EXERCISE BRIEF:
Pull every line holding the word "rank" from the data below and copy it.
(INPUT MATERIAL begins)
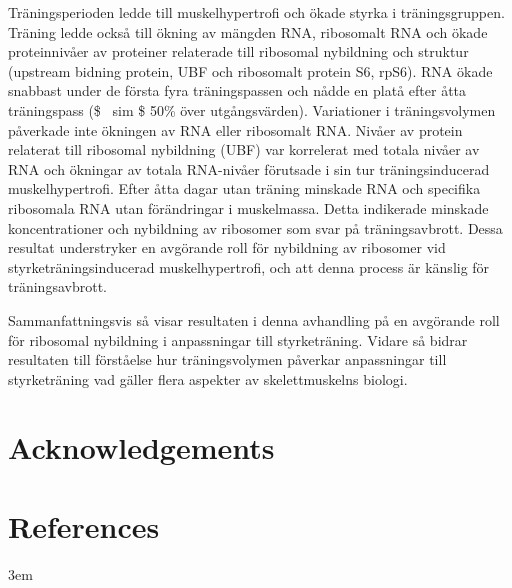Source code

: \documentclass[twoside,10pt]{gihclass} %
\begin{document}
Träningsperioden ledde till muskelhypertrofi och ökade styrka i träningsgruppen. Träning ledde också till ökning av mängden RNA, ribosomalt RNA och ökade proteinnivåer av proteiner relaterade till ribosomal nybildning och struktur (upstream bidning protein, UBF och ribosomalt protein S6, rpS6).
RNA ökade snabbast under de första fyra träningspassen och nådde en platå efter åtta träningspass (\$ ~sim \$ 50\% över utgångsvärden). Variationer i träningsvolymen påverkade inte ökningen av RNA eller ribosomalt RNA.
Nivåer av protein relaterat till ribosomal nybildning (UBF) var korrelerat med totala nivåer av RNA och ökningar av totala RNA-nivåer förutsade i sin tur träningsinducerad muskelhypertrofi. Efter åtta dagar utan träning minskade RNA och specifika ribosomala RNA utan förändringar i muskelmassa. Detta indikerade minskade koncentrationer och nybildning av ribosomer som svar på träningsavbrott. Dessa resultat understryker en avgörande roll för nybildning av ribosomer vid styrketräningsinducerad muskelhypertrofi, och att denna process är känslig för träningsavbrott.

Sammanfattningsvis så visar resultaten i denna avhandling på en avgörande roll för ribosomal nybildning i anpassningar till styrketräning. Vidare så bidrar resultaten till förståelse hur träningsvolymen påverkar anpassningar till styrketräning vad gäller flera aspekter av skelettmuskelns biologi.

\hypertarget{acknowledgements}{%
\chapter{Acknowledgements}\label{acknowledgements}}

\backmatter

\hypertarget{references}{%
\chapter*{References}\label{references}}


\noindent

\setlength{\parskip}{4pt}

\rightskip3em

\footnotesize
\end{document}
(INPUT MATERIAL ends)
(INPUT MATERIAL begins)
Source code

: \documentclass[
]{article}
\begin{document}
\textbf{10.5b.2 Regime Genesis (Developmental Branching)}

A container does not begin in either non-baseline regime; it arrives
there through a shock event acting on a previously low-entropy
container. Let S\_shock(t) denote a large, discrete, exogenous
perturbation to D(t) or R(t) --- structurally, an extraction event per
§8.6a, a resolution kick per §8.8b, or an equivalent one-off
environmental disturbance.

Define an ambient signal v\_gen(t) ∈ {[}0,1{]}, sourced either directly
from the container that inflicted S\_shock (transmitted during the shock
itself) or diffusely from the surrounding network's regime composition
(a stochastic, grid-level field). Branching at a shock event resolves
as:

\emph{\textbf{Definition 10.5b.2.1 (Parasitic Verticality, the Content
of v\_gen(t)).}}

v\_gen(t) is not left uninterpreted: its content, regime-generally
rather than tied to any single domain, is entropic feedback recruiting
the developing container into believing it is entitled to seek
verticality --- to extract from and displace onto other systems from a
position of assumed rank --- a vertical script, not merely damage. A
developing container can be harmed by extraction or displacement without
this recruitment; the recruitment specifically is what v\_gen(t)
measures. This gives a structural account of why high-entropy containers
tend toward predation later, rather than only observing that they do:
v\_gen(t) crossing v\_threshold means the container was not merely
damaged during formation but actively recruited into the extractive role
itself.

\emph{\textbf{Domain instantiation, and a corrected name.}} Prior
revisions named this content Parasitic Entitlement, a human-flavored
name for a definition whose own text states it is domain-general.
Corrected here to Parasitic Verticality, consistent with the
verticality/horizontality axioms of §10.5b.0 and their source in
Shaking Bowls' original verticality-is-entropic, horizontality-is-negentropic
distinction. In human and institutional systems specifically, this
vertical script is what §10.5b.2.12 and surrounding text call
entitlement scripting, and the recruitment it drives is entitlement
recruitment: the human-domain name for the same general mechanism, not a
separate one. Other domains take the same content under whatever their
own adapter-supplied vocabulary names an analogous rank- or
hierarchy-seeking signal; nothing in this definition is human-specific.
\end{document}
(INPUT MATERIAL ends)
(INPUT MATERIAL begins)
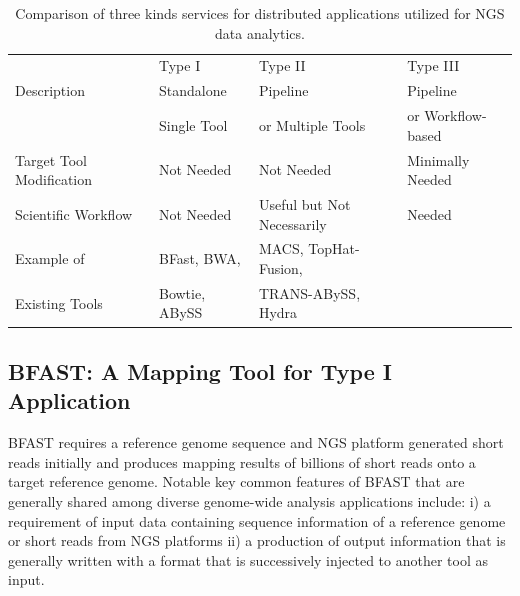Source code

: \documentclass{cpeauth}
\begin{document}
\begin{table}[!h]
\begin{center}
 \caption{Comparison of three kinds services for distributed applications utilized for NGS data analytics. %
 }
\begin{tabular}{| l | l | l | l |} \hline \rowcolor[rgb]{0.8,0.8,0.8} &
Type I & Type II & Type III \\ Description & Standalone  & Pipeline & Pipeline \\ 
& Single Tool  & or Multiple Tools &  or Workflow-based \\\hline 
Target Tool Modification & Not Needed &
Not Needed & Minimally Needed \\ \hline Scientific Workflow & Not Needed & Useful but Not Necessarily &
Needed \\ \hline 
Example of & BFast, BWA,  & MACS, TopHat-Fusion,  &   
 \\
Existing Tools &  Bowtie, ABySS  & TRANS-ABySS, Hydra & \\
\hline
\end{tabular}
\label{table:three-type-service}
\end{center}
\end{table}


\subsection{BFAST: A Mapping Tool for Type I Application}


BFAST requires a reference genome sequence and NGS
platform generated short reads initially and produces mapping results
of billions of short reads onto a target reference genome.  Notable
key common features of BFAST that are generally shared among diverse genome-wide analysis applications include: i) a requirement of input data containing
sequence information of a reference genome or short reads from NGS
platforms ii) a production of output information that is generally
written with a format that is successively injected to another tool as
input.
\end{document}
(INPUT MATERIAL ends)
ANSWER BELOW:
position of assumed rank --- a vertical script, not merely damage. A
own adapter-supplied vocabulary names an analogous rank- or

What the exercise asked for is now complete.